Word for word, restate the lines of the data from the first through the one containing "proposes a function", and nothing else.

Collected data
************

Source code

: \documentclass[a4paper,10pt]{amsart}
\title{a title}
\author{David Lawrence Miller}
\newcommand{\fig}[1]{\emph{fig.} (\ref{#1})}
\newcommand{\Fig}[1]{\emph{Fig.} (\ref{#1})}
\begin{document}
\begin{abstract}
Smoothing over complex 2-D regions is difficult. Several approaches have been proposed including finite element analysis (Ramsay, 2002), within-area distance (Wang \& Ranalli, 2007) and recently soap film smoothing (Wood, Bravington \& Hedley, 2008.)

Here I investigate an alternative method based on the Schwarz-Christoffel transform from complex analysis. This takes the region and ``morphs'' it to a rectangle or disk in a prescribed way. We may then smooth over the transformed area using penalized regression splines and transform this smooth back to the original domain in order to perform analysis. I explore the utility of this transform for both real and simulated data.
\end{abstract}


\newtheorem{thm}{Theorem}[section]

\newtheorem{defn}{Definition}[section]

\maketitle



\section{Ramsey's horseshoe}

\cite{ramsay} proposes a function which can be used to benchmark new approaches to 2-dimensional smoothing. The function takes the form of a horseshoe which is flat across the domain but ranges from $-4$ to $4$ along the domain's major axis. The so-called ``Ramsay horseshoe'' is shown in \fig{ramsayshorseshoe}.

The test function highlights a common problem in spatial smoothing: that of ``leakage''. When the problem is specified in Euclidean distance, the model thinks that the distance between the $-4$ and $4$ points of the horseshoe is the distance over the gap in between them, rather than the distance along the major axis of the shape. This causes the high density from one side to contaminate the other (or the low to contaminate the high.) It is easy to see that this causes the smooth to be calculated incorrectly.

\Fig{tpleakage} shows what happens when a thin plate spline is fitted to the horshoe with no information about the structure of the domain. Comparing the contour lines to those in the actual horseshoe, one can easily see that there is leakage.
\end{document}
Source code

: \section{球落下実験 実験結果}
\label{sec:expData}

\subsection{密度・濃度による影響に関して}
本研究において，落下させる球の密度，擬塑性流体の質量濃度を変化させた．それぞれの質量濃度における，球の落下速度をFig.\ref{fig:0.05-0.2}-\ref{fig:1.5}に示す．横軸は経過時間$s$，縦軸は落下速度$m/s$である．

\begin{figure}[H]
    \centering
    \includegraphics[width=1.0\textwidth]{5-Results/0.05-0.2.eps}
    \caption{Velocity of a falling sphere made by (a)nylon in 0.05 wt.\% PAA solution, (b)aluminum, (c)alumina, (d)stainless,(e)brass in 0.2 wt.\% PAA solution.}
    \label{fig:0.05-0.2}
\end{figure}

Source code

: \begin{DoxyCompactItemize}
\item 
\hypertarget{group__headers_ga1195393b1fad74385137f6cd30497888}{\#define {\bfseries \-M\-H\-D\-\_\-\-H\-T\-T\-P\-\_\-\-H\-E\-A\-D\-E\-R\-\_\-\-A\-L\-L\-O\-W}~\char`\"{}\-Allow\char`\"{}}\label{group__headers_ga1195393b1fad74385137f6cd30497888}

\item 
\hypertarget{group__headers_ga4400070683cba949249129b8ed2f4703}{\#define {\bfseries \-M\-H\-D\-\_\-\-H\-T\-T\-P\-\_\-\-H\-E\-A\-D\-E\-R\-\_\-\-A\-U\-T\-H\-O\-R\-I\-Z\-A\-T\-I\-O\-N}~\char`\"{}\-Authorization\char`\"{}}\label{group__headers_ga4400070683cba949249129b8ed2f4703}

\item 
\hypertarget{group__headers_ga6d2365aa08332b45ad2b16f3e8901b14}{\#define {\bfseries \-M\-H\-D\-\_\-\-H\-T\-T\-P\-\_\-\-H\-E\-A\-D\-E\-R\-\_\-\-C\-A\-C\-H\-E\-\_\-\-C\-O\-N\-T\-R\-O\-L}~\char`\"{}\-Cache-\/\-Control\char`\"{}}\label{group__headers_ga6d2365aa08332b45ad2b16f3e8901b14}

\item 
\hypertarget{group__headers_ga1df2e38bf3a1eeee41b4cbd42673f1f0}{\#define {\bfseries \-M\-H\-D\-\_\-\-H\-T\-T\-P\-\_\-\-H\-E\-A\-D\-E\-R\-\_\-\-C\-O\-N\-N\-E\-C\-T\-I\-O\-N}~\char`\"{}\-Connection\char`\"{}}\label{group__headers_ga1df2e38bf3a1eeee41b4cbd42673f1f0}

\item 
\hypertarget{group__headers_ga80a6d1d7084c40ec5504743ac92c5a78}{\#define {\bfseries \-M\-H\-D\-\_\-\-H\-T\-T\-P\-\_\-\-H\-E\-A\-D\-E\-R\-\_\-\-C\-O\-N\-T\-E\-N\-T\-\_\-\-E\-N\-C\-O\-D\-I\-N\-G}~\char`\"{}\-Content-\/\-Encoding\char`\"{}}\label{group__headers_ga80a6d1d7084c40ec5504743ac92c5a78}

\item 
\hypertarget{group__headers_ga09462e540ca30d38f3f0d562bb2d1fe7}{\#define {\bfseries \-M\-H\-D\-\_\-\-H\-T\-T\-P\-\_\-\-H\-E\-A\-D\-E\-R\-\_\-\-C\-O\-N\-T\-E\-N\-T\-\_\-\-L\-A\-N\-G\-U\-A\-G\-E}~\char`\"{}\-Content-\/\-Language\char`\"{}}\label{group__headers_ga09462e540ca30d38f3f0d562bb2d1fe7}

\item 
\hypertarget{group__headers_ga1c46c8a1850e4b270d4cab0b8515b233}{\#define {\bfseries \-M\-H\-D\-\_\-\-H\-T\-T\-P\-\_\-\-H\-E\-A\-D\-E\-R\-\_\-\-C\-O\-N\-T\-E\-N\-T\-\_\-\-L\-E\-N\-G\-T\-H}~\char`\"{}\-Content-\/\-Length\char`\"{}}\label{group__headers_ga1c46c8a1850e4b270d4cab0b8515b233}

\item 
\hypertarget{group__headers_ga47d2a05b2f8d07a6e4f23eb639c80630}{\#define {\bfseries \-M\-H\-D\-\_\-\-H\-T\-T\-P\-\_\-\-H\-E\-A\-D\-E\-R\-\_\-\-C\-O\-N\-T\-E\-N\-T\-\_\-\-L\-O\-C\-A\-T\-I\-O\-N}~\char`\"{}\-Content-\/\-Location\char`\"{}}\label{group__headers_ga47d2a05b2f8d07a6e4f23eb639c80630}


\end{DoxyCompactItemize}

************

▶ [SOLUTION FOR THIS TASK]:
Source code

: \documentclass[a4paper,10pt]{amsart}
\title{a title}
\author{David Lawrence Miller}
\newcommand{\fig}[1]{\emph{fig.} (\ref{#1})}
\newcommand{\Fig}[1]{\emph{Fig.} (\ref{#1})}
\begin{document}
\begin{abstract}
Smoothing over complex 2-D regions is difficult. Several approaches have been proposed including finite element analysis (Ramsay, 2002), within-area distance (Wang \& Ranalli, 2007) and recently soap film smoothing (Wood, Bravington \& Hedley, 2008.)

Here I investigate an alternative method based on the Schwarz-Christoffel transform from complex analysis. This takes the region and ``morphs'' it to a rectangle or disk in a prescribed way. We may then smooth over the transformed area using penalized regression splines and transform this smooth back to the original domain in order to perform analysis. I explore the utility of this transform for both real and simulated data.
\end{abstract}


\newtheorem{thm}{Theorem}[section]

\newtheorem{defn}{Definition}[section]

\maketitle



\section{Ramsey's horseshoe}

\cite{ramsay} proposes a function which can be used to benchmark new approaches to 2-dimensional smoothing. The function takes the form of a horseshoe which is flat across the domain but ranges from $-4$ to $4$ along the domain's major axis. The so-called ``Ramsay horseshoe'' is shown in \fig{ramsayshorseshoe}.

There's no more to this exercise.